そんな中でボクがとても好きだったひとりが、故、荻昌弘さんでした。
作品というものを判断する上でテレビというメディアの特性上、どうしても視聴率というものが大きなウエイトを占めてくる中で、映画作品の良し悪しというものもだんだん分かりづらくなってきて、映画評論家が、また解説者たちが、どことなくただなんでも賞賛するように思えてしまった時があって、これでは「映画宣伝家」ではないか?…と感じてしまう頃があったのですが、
短い時間で端的に作品を背景や成り立ちを語る荻昌弘さんは、時には鋭い指摘もしてくれながら、なおかつ映画という文化への愛情に溢れた話をしてくれる人でした。映画評論家というのは、第一に映画のファンであるのだと思うのですが、荻昌弘さんから受けた印象は、その前に、大切な文化、またアートとして見つめていたように感じます。
YouTubeを何気なく見ていたら、そんな荻昌弘さんのかつての解説映像に出会いました。作品は、ジャミー・ユイス監督の「ビューティフルピープル ゆかいな仲間たち」この作品をボクはひとりで映画館で見たものですが、テレビでのこの荻昌弘さんの最後の解説は見逃していました。

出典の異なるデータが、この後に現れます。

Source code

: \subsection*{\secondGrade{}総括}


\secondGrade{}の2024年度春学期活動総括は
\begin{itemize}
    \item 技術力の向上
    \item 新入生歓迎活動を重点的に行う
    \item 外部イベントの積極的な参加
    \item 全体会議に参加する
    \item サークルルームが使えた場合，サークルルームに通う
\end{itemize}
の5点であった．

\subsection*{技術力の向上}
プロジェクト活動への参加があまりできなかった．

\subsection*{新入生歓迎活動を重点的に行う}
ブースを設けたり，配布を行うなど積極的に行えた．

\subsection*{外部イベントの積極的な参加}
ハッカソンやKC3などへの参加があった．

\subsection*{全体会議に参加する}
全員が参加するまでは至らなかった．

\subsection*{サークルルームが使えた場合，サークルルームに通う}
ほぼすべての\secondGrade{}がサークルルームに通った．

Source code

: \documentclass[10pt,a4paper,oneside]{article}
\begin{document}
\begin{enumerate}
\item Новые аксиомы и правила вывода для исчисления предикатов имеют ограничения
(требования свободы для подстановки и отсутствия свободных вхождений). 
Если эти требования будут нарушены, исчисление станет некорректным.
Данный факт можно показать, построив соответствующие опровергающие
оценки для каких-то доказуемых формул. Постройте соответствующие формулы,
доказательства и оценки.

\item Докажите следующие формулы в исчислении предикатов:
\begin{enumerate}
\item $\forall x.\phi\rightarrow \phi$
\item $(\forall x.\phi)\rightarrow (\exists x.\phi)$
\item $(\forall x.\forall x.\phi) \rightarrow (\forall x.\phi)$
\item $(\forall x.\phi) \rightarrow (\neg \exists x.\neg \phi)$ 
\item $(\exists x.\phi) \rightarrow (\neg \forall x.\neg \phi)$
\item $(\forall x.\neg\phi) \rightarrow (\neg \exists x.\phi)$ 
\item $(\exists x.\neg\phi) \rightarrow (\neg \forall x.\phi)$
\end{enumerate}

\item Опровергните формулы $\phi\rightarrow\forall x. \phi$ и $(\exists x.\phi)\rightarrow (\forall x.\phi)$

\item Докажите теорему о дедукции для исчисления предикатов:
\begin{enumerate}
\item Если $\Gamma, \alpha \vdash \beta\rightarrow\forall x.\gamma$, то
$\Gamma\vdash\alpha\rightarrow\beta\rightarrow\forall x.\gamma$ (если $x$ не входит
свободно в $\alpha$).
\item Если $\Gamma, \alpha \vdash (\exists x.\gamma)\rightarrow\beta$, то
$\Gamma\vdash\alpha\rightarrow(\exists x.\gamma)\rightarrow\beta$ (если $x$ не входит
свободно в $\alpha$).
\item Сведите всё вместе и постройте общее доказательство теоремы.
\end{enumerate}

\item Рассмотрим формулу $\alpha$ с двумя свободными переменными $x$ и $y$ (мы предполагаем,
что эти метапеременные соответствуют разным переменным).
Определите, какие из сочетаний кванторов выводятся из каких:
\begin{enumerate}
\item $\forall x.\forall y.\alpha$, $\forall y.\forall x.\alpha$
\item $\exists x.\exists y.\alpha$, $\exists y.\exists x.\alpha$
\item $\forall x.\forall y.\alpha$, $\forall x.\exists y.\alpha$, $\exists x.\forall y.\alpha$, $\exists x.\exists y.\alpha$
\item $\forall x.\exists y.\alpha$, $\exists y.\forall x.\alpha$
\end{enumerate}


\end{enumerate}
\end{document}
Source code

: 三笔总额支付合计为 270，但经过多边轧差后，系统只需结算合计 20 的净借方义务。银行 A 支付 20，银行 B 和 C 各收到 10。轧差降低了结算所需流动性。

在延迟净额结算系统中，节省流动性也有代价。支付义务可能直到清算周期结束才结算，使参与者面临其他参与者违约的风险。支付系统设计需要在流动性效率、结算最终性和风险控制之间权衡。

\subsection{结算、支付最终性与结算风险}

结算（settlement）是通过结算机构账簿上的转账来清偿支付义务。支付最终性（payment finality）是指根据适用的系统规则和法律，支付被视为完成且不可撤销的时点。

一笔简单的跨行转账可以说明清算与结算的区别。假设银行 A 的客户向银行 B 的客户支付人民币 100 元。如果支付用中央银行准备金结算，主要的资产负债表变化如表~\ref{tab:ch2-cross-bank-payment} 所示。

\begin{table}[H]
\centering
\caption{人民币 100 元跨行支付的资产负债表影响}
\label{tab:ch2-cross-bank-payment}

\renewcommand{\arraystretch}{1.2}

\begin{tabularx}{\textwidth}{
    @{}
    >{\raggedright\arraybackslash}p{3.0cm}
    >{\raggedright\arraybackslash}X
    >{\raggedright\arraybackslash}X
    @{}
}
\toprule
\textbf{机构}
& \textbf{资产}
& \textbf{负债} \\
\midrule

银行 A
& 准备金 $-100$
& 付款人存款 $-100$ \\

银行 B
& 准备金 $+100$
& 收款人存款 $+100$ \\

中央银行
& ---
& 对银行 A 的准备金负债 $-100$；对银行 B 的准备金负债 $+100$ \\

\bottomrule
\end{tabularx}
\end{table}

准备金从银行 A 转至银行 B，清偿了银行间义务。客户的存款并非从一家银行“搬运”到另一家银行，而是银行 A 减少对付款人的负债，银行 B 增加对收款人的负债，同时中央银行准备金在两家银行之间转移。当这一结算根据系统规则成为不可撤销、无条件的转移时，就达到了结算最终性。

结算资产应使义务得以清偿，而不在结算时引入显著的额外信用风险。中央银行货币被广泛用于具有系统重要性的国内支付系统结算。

この時にすでにガンを患っていた荻昌弘さんの言葉の中に、命あるものとして生きる喜びや感謝、そして愛情を感じて、胸を打たれました。
1988年8月16日、最後の映画解説…
元気をなくしそうな時…
誰かがつくった幻想に踊らされて世の中をあきらめ、
自分自身をさえあきらめそうに感じてしまう時…
力が泡がはじけて湯気と化してしまうような無力さを感じる時…
荻昌弘さんのこの映像を見ることにしよう。
なんとなく、ありがとうの気持ちが沸いてきた。。。